"""

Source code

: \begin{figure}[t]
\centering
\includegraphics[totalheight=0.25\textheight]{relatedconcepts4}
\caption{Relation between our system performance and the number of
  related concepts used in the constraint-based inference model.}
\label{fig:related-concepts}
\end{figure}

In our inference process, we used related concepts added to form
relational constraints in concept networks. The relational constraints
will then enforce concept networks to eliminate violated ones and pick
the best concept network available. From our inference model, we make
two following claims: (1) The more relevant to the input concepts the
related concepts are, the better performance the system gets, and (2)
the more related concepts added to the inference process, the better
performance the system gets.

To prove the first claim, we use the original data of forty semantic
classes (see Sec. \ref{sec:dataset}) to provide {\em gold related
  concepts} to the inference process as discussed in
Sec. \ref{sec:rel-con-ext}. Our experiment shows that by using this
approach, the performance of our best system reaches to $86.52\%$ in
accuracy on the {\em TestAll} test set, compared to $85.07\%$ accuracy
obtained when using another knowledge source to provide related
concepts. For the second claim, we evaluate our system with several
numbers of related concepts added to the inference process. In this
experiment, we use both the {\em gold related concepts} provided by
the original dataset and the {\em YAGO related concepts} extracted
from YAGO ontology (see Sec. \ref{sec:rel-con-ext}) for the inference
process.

"""

* **Work request**
Give back exactly the lines from the one containing "from YAGO ontology" through the end of the material above, and nothing else.

* **Exercise response**
from YAGO ontology (see Sec. \ref{sec:rel-con-ext}) for the inference
process.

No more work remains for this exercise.